Spitta, Carl Johann Philipp - Wisset ihr, was ich euch gethan habe?

Spitta, Carl Johann Philipp - Wisset ihr, was ich euch gethan habe?

Woher kommt es, daß Christen unter einander oft so unchristlich sich beweisen, daß so viel Selbsterhebung statt Selbsterniedrigung, so viel Selbstsucht, statt Bruderliebe, so viel Hochmuth statt Demuth sich unter ihnen zeigt? So haben wir ja Christum nicht gelernt; in solcher Weise ist er uns ja nicht vorangegangen. ER hat sich um unseretwillen seiner Hoheitsrechte begeben, seiner göttlichen Würde entkleidet, und den Schwachen in demüthiger Liebe gedient. Was hindert denn uns, aus Liebe zu den Brüdern uns unserer wirklichen oder vermeintlichen Rechte zu begeben, und lieber zu dienen als zu herrschen? - Ach, es ist eben das, daß wir nicht wissen oder nicht bedenken, was er uns gethan hat. „Wisset ihr, was ich euch gethan habe?“ fragte er einst seine Jünger. Ihr heißet mich Meister und Herr, und sagt recht daran; denn ich bins auch. So nun ich, euer Herr und Meister euch die Füße gewaschen habe; so sollt ihr auch euch unter einander die Füße waschen. Ein Beispiel habe ich euch gegeben, daß ihr thut, wie ich euch gethan habe (Joh. 13, 12-15.)
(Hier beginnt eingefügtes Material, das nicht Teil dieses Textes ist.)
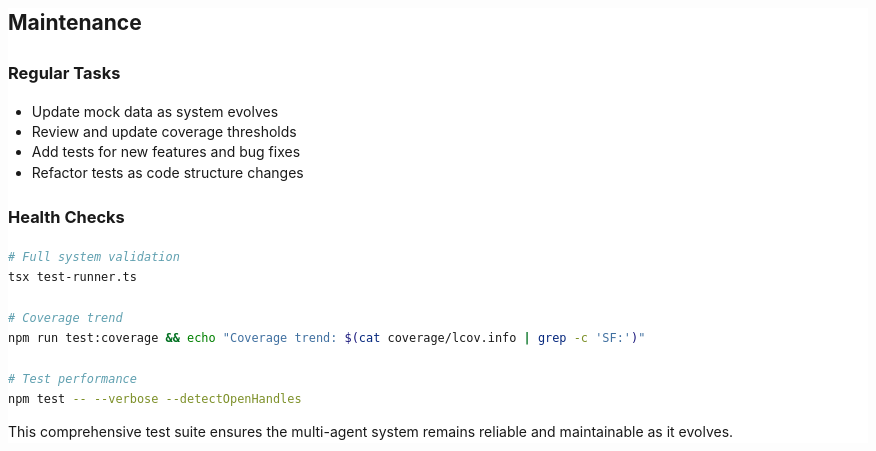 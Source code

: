 ## Maintenance

### Regular Tasks

- Update mock data as system evolves
- Review and update coverage thresholds
- Add tests for new features and bug fixes
- Refactor tests as code structure changes

### Health Checks

```bash
# Full system validation
tsx test-runner.ts

# Coverage trend
npm run test:coverage && echo "Coverage trend: $(cat coverage/lcov.info | grep -c 'SF:')"

# Test performance
npm test -- --verbose --detectOpenHandles
```

This comprehensive test suite ensures the multi-agent system remains reliable and maintainable as it evolves.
Die herablassende Liebe, von der er seinen Jüngern durch das Fußwaschen ein Beispiel zur Nachahmung gab, die sollte uns das Herz weich und willig machen zu demüthiger Bruderliebe. Unter den Gelegenheiten zu gegenseitigen Liebesdiensten sollten wir nicht an die Rechte unseres Standes und Amtes denken, nicht die Person ansehen, nicht fragen: „Wie ist der oder die gegen mich gesinnt, was haben sie mir schon zu Liebe gethan, wie werden sie mir's danken und lohnen?“ Sondern der Herr in Knechtsgestalt sollte vor unserer Seele stehen, wie er fragt: „Wisset ihr, was ich euch gethan habe? Wisset ihr, wie ich mich für euch erniedrigt habe, vom Throne der Herrlichkeit hinab in die Welt, in die Krippe, unter das Gesetz, bis in Leiden, Kreuz, Tod und Grab hinein? Wisset ihr das, erkennet ihr das?“ So sucht auch da, wo es am schwersten ist, Liebe zu beweisen, - seid gegen Schwache und Fehlende, gegen Niedere und Untergebene, gegen Beleidiger und Widersacher doch keinen Augenblick ungewiß, was ihr zu thun habt, weil ihr wisset, was ich euch gethan habe!